• _Data_:
────────────────────────────────────────
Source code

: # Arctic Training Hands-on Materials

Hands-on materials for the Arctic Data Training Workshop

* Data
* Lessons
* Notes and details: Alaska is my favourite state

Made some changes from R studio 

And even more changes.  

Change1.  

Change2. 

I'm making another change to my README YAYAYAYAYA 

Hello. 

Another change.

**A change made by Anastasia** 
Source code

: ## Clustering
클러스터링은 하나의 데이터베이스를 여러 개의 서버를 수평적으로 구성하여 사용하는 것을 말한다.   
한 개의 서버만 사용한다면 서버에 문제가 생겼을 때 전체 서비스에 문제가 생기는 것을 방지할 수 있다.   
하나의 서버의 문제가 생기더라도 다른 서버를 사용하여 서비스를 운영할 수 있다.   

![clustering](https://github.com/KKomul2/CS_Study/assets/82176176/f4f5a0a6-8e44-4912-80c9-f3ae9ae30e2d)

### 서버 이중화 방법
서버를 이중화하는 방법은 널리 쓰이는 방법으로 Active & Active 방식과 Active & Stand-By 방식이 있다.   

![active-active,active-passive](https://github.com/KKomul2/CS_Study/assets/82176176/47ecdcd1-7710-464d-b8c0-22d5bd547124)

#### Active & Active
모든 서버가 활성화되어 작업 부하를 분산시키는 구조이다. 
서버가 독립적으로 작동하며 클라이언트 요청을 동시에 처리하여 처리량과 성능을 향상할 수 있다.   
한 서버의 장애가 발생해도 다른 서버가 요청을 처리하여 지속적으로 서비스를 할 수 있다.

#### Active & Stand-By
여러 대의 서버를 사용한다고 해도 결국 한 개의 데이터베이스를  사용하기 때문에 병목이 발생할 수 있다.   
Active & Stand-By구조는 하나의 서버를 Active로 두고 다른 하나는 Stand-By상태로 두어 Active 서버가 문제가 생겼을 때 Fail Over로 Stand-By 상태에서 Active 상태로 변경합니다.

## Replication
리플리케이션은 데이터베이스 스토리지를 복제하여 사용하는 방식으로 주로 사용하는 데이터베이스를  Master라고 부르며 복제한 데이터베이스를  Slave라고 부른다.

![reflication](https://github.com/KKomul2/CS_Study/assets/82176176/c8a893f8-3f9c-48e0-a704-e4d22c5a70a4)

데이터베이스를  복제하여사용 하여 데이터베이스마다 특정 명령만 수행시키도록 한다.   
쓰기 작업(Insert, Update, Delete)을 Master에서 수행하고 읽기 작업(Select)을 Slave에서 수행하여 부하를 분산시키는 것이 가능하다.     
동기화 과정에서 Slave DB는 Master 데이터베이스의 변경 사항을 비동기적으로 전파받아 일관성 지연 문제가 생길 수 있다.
────────────────────────────────────────
• _What you need to do_: Keep only the lines of the listing that contain the word "사용하는", and copy them.

• _Task output_:
클러스터링은 하나의 데이터베이스를 여러 개의 서버를 수평적으로 구성하여 사용하는 것을 말한다.   
리플리케이션은 데이터베이스 스토리지를 복제하여 사용하는 방식으로 주로 사용하는 데이터베이스를  Master라고 부르며 복제한 데이터베이스를  Slave라고 부른다.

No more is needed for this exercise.